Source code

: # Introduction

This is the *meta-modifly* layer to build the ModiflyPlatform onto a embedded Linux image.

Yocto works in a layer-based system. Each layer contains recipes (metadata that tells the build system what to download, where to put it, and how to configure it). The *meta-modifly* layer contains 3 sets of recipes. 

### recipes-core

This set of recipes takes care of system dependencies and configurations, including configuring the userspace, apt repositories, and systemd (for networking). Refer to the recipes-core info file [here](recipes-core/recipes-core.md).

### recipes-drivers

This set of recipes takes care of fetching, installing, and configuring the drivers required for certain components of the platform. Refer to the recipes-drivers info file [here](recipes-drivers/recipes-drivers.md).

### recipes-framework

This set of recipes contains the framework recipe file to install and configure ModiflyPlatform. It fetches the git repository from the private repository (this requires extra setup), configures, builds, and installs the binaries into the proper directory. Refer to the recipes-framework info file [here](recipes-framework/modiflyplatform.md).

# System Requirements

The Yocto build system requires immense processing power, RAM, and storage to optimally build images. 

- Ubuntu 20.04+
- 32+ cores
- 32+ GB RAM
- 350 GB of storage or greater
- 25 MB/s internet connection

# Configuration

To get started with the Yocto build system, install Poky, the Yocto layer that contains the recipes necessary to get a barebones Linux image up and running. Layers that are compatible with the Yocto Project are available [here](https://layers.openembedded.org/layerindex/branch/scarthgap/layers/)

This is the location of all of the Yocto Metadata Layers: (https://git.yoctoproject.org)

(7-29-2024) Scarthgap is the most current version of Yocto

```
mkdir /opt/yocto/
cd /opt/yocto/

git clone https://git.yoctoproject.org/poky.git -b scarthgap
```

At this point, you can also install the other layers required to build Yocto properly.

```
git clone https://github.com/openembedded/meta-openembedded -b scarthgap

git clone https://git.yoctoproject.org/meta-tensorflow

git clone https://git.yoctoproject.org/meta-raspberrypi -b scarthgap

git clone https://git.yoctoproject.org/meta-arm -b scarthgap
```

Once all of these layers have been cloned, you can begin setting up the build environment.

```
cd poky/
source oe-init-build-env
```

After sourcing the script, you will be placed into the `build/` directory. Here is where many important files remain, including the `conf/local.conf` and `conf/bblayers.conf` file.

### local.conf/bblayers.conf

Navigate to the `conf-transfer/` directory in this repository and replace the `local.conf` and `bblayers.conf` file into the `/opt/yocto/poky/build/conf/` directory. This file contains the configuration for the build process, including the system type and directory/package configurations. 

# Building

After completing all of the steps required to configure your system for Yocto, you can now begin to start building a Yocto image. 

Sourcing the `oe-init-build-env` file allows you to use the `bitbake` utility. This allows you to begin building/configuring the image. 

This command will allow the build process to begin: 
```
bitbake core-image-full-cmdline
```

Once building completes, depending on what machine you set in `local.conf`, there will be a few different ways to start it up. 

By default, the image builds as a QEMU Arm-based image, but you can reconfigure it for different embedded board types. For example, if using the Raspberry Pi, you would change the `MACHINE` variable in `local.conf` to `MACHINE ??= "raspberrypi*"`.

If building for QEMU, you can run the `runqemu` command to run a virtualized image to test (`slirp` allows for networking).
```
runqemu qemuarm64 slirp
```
════════
* Exercise goal *
Look through the listing above and copy each line where the string "Once" occurs.

* Response box *
Once all of these layers have been cloned, you can begin setting up the build environment.
Once building completes, depending on what machine you set in `local.conf`, there will be a few different ways to start it up. 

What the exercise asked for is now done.